VAT rate could be lowered to promote consumer spending

A recent report that showed VAT receipts have surged by 79 per cent in the last eight years has prompted speculation that the Government might lower the rate, as officials fear that Brexit could hit consumer spending due to price rises and increased economic uncertainty.

VAT receipts have jumped spectacularly since 2009/10 when the tax take was £70 billion, compared with £126 million in 2017/18. This has taken the tax to more than a fifth of the total tax take.

This has prompted one of the report’s authors to suggest that contingency plans might be put in place to help counter the potential fall in VAT receipts once the UK leaves the European Union.

He added that VAT has become a crucial component of HM Revenue & Customs’ (HMRC) tax take and the Government is likely to be keen to protect this important revenue source.
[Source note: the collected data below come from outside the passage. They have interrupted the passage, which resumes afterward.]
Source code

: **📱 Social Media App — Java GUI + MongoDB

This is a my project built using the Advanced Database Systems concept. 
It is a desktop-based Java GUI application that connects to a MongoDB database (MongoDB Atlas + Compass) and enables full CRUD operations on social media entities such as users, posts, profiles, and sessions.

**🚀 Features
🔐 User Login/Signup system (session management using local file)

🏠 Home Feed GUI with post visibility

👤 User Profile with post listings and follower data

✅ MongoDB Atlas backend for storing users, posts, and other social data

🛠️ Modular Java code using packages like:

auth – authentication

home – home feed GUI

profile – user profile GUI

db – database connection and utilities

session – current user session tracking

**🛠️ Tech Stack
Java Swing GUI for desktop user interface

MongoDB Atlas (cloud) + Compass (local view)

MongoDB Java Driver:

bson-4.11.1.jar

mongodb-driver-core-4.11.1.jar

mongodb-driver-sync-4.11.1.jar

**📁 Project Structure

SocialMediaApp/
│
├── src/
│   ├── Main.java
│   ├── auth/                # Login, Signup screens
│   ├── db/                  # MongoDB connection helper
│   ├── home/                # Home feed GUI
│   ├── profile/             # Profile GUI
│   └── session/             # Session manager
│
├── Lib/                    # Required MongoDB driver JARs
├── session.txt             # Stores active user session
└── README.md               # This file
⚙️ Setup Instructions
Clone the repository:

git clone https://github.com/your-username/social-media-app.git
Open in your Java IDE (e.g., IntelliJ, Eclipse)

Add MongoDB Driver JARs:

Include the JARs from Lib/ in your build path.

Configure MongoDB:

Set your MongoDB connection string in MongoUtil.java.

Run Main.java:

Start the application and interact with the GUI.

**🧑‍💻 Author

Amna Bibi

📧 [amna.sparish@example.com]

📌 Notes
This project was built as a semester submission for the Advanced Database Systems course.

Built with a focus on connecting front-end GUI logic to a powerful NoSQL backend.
Last year, HMRC’s total tax take increased to £594 billion, a 30-year high, which equates to 33 per cent of gross domestic product (GDP). It positions the UK at 20th out of 36 OECD (Organisation for Economic Development and Cooperation) countries for the highest tax burden. Of this list, France is top at 46 per cent, but Ireland is considerably lower at 23 per cent.

The rate of VAT rose from 17.5 per cent to 20 per cent in 2011, and before the hike, it represented only 18 per cent of HMRC’s total tax take. Meanwhile, last year, Income Tax accounted for 21 per cent of the total tax take at £180 billion, and Corporation Tax accounted for £54 billion.